Si le profit reste une nécessité, il ne peut être une fin en soi
S’il a créé avec ses associés un fonds d’investissement destiné aux pays émergents, c’est parce qu’il est convaincu que la France pèse peu sur les enjeux environnementaux et que c’est en Inde, au Nigeria, au Honduras que se situent les véritables défis… « Il faut être exigeant en matière de développement, mais avoir conscience que tous les pays ne partent pas du même niveau. Il ne faut pas retomber dans l’écueil du consensus de Washington dans les années 1980, lorsque la Banque mondiale et le FMI imposaient aux pays en développement des règles pour sortir de leur endettement. Si l’on place la barre trop haut et trop vite, tous ces nouveaux acteurs vont se braquer.

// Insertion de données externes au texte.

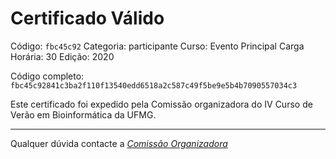 # Certificado Válido

Código: `fbc45c92`
Categoria: participante
Curso: Evento Principal
Carga Horária: 30
Edição: 2020


Código completo: `fbc45c92841c3ba2f110f13540edd6518a2c587c49f5be9e5b4b7090557034c3`


Este certificado foi expedido pela Comissão organizadora do IV Curso de Verão em Bioinformática da UFMG.

----

Qualquer dúvida contacte a [_Comissão Organizadora_](<mailto:cursobioinfoufmg@gmail.com$subject=[Certificados]>)

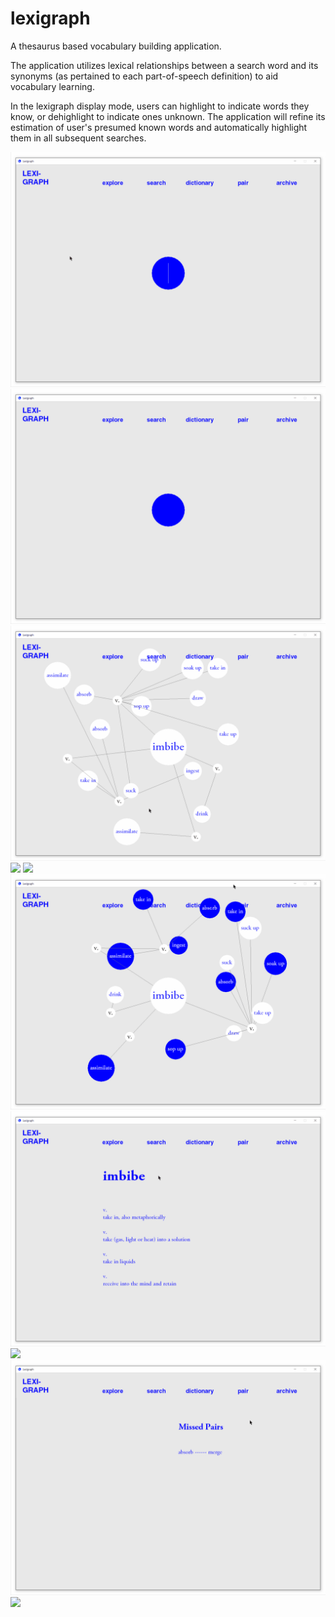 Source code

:# lexigraph

A thesaurus based vocabulary building application.

The application utilizes lexical relationships between a search word and its
synonyms (as pertained to each part-of-speech definition) to aid vocabulary
learning. 

In the lexigraph display mode, users can highlight to indicate words they
know, or dehighlight to indicate ones unknown. The application will refine its estimation
of user's presumed known words and automatically highlight them in all
subsequent searches.

![](/demo/gif/00_menu.gif)
![](/demo/gif/01_search_def.gif)
![](/demo/gif/02_search_highlight.gif)
![](/demo/gif/03_search_dehilight.gif)
![](/demo/gif/04_search_autohighlight.gif)
![](/demo/gif/05_dict.gif)
![](/demo/gif/06_explore.gif)
![](/demo/gif/07_pair.gif)
![](/demo/gif/08_archive.gif)
![](/demo/gif/09_backend.gif)
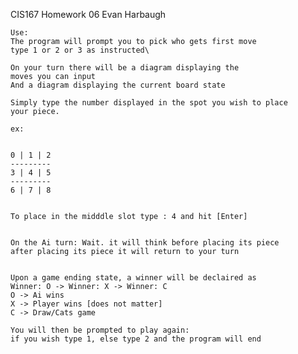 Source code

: CIS167 Homework 06
Evan Harbaugh

	Use:
	The program will prompt you to pick who gets first move
	type 1 or 2 or 3 as instructed\

	On your turn there will be a diagram displaying the
	moves you can input
	And a diagram displaying the current board state

	Simply type the number displayed in the spot you wish to place
	your piece.

	ex:
	 

	0 | 1 | 2
	---------
	3 | 4 | 5
	---------
	6 | 7 | 8


	To place in the midddle slot type : 4 and hit [Enter]

	
	On the Ai turn: Wait. it will think before placing its piece
	after placing its piece it will return to your turn


	Upon a game ending state, a winner will be declaired as
	Winner: O -> Winner: X -> Winner: C
	O -> Ai wins
	X -> Player wins [does not matter]
	C -> Draw/Cats game

	You will then be prompted to play again:
	if you wish type 1, else type 2 and the program will end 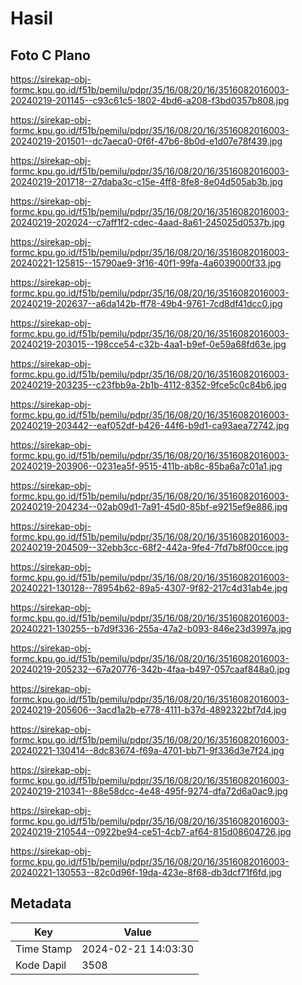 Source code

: # Hasil

## Foto C Plano

https://sirekap-obj-formc.kpu.go.id/f51b/pemilu/pdpr/35/16/08/20/16/3516082016003-20240219-201145--c93c61c5-1802-4bd6-a208-f3bd0357b808.jpg

https://sirekap-obj-formc.kpu.go.id/f51b/pemilu/pdpr/35/16/08/20/16/3516082016003-20240219-201501--dc7aeca0-0f6f-47b6-8b0d-e1d07e78f439.jpg

https://sirekap-obj-formc.kpu.go.id/f51b/pemilu/pdpr/35/16/08/20/16/3516082016003-20240219-201718--27daba3c-c15e-4ff8-8fe8-8e04d505ab3b.jpg

https://sirekap-obj-formc.kpu.go.id/f51b/pemilu/pdpr/35/16/08/20/16/3516082016003-20240219-202024--c7aff1f2-cdec-4aad-8a61-245025d0537b.jpg

https://sirekap-obj-formc.kpu.go.id/f51b/pemilu/pdpr/35/16/08/20/16/3516082016003-20240221-125815--15790ae9-3f16-40f1-99fa-4a6039000f33.jpg

https://sirekap-obj-formc.kpu.go.id/f51b/pemilu/pdpr/35/16/08/20/16/3516082016003-20240219-202637--a6da142b-ff78-49b4-9761-7cd8df41dcc0.jpg

https://sirekap-obj-formc.kpu.go.id/f51b/pemilu/pdpr/35/16/08/20/16/3516082016003-20240219-203015--198cce54-c32b-4aa1-b9ef-0e59a68fd63e.jpg

https://sirekap-obj-formc.kpu.go.id/f51b/pemilu/pdpr/35/16/08/20/16/3516082016003-20240219-203235--c23fbb9a-2b1b-4112-8352-9fce5c0c84b6.jpg

https://sirekap-obj-formc.kpu.go.id/f51b/pemilu/pdpr/35/16/08/20/16/3516082016003-20240219-203442--eaf052df-b426-44f6-b9d1-ca93aea72742.jpg

https://sirekap-obj-formc.kpu.go.id/f51b/pemilu/pdpr/35/16/08/20/16/3516082016003-20240219-203906--0231ea5f-9515-411b-ab8c-85ba6a7c01a1.jpg

https://sirekap-obj-formc.kpu.go.id/f51b/pemilu/pdpr/35/16/08/20/16/3516082016003-20240219-204234--02ab09d1-7a91-45d0-85bf-e9215ef9e886.jpg

https://sirekap-obj-formc.kpu.go.id/f51b/pemilu/pdpr/35/16/08/20/16/3516082016003-20240219-204509--32ebb3cc-68f2-442a-9fe4-7fd7b8f00cce.jpg

https://sirekap-obj-formc.kpu.go.id/f51b/pemilu/pdpr/35/16/08/20/16/3516082016003-20240221-130128--78954b62-89a5-4307-9f82-217c4d31ab4e.jpg

https://sirekap-obj-formc.kpu.go.id/f51b/pemilu/pdpr/35/16/08/20/16/3516082016003-20240221-130255--b7d9f336-255a-47a2-b093-846e23d3997a.jpg

https://sirekap-obj-formc.kpu.go.id/f51b/pemilu/pdpr/35/16/08/20/16/3516082016003-20240219-205232--67a20776-342b-4faa-b497-057caaf848a0.jpg

https://sirekap-obj-formc.kpu.go.id/f51b/pemilu/pdpr/35/16/08/20/16/3516082016003-20240219-205606--3acd1a2b-e778-4111-b37d-4892322bf7d4.jpg

https://sirekap-obj-formc.kpu.go.id/f51b/pemilu/pdpr/35/16/08/20/16/3516082016003-20240221-130414--8dc83674-f69a-4701-bb71-9f336d3e7f24.jpg

https://sirekap-obj-formc.kpu.go.id/f51b/pemilu/pdpr/35/16/08/20/16/3516082016003-20240219-210341--88e58dcc-4e48-495f-9274-dfa72d6a0ac9.jpg

https://sirekap-obj-formc.kpu.go.id/f51b/pemilu/pdpr/35/16/08/20/16/3516082016003-20240219-210544--0922be94-ce51-4cb7-af64-815d08604726.jpg

https://sirekap-obj-formc.kpu.go.id/f51b/pemilu/pdpr/35/16/08/20/16/3516082016003-20240221-130553--82c0d96f-19da-423e-8f68-db3dcf71f6fd.jpg


## Metadata

| Key        | Value               |
| ---------- | ------------------- |
| Time Stamp | 2024-02-21 14:03:30 |
| Kode Dapil | 3508                |



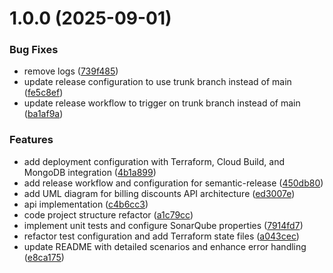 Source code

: # 1.0.0 (2025-09-01)


### Bug Fixes

* remove logs ([739f485](https://github.com/anqorithm/billing-discounts-api/commit/739f4857c42940281a40292c6389c83e355a25ca))
* update release configuration to use trunk branch instead of main ([fe5c8ef](https://github.com/anqorithm/billing-discounts-api/commit/fe5c8ef3d7f4d9384206db9c0d59b50a41feb310))
* update release workflow to trigger on trunk branch instead of main ([ba1af9a](https://github.com/anqorithm/billing-discounts-api/commit/ba1af9a3ecf8568483ffc96410093efbf62e58d3))


### Features

* add deployment configuration with Terraform, Cloud Build, and MongoDB integration ([4b1a899](https://github.com/anqorithm/billing-discounts-api/commit/4b1a899a4612071b4bac684b5aa9692d6e377df9))
* add release workflow and configuration for semantic-release ([450db80](https://github.com/anqorithm/billing-discounts-api/commit/450db80561aed653c7880bdf87d3c1a30fa7f17e))
* add UML diagram for billing discounts API architecture ([ed3007e](https://github.com/anqorithm/billing-discounts-api/commit/ed3007eb78de3c12d58aba023c6898c81bdcd7f7))
* api implementation ([c4b6cc3](https://github.com/anqorithm/billing-discounts-api/commit/c4b6cc3539dcbfcfbb7b965121090f6f2da8ae3a))
* code project structure refactor ([a1c79cc](https://github.com/anqorithm/billing-discounts-api/commit/a1c79cc9e7117129de62759dfe496d19e53659d0))
* implement unit tests and configure SonarQube properties ([7914fd7](https://github.com/anqorithm/billing-discounts-api/commit/7914fd702e87db133745f14de596214eb570593c))
* refactor test configuration and add Terraform state files ([a043cec](https://github.com/anqorithm/billing-discounts-api/commit/a043cec4f1ba8fb77c344e2cbb33f796333eeb37))
* update README with detailed scenarios and enhance error handling ([e8ca175](https://github.com/anqorithm/billing-discounts-api/commit/e8ca1751dde81c2eef43d7d534f04939f2a03f0b))

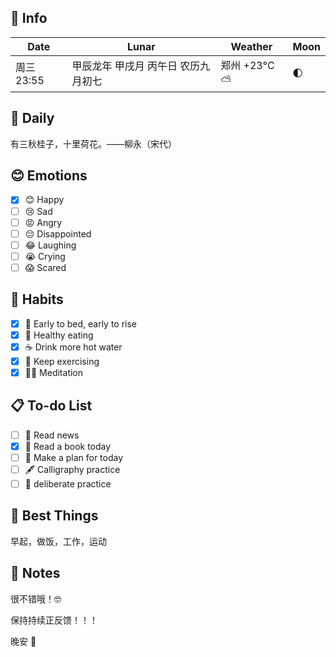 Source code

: ## 📅 Info

| Date                           | Lunar                     | Weather                                                       | Moon                                            |
| ------------------------------ | ------------------------- | ------------------------------------------------------------- | ----------------------------------------------- |
| 周三 23:55 | 甲辰龙年 甲戌月 丙午日 农历九月初七 | 郑州 +23°C ⛅️  | 🌓 |

## 📖 Daily

有三秋桂子，十里荷花。——柳永（宋代）

## 😊 Emotions

- [x] 😊 Happy
- [ ] 😢 Sad
- [ ] 😡 Angry
- [ ] 😔 Disappointed
- [ ] 😂 Laughing
- [ ] 😭 Crying
- [ ] 😱 Scared

## 🍎 Habits

- [x] 🌅 Early to bed, early to rise
- [x] 🥕 Healthy eating
- [x] ☕️ Drink more hot water
- [x] 💪 Keep exercising
- [x] 🧘‍♂️ Meditation

## 📋 To-do List

- [ ] 📰 Read news
- [x] 📖 Read a book today
- [ ] 📝 Make a plan for today
- [ ] 🖋️ Calligraphy practice
- [ ] 🎯 deliberate practice

## 🌟 Best Things

早起，做饭，工作，运动

## 📝 Notes

很不错哦！🤓

保持持续正反馈！！！

晚安 🌙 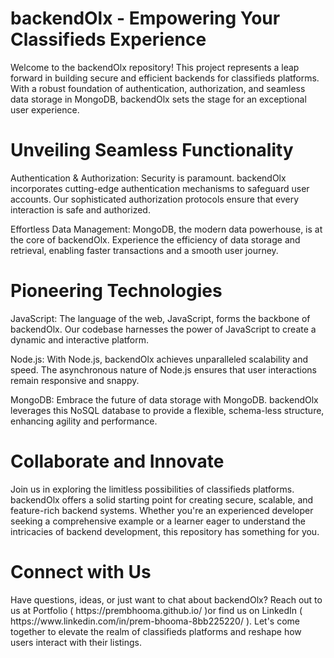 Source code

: <h1>backendOlx - Empowering Your Classifieds Experience</h1>
Welcome to the backendOlx repository! This project represents a leap forward in building secure and efficient backends for classifieds platforms. With a robust foundation of authentication, authorization, and seamless data storage in MongoDB, backendOlx sets the stage for an exceptional user experience.

<h1>Unveiling Seamless Functionality</h1>
Authentication & Authorization: Security is paramount. backendOlx incorporates cutting-edge authentication mechanisms to safeguard user accounts. Our sophisticated authorization protocols ensure that every interaction is safe and authorized.

Effortless Data Management: MongoDB, the modern data powerhouse, is at the core of backendOlx. Experience the efficiency of data storage and retrieval, enabling faster transactions and a smooth user journey.

<h1>Pioneering Technologies</h1>
JavaScript: The language of the web, JavaScript, forms the backbone of backendOlx. Our codebase harnesses the power of JavaScript to create a dynamic and interactive platform.

Node.js: With Node.js, backendOlx achieves unparalleled scalability and speed. The asynchronous nature of Node.js ensures that user interactions remain responsive and snappy.

MongoDB: Embrace the future of data storage with MongoDB. backendOlx leverages this NoSQL database to provide a flexible, schema-less structure, enhancing agility and performance.

<h1>Collaborate and Innovate</h1>
Join us in exploring the limitless possibilities of classifieds platforms. backendOlx offers a solid starting point for creating secure, scalable, and feature-rich backend systems. Whether you're an experienced developer seeking a comprehensive example or a learner eager to understand the intricacies of backend development, this repository has something for you.

<h1>Connect with Us</h1>
Have questions, ideas, or just want to chat about backendOlx? Reach out to us at Portfolio ( https://prembhooma.github.io/ )or find us on LinkedIn ( https://www.linkedin.com/in/prem-bhooma-8bb225220/ ). Let's come together to elevate the realm of classifieds platforms and reshape how users interact with their listings.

Et ils auront raison. » Aujourd’hui, le banquier devenu entrepreneur est alarmiste, mais il reste tout de même optimiste… Bertrand Badré souligne ainsi les engagements pris pour le climat lors de la COP21, ou la création d’un observatoire de la finance durable, lancé en 2020. « C’est une belle initiative, et elle est française ! » Tout comme Time for the Planet, un fonds citoyen non lucratif qui envisage de collecter 1 milliard d’euros pour lutter contre les gaz à effet de serre. « J’ai été en contact avec sa cofondatrice Coline Debayle (H.13). Nous sommes même intervenus ensemble à HEC… enfin, en virtuel. J’aurais adoré avoir eu son idée. » Mais ces initiatives salutaires ne fonctionneront qu’avec une forte impulsion politique. Selon lui, le Vieux Continent a là une carte à jouer : alors qu’elle traverse une crise d’identité, coincée entre les États-Unis et la Chine, l’Europe doit devenir le fer de lance dans l’établissement de nouvelles normes. Et le faire vite, au risque de se les voir dicter.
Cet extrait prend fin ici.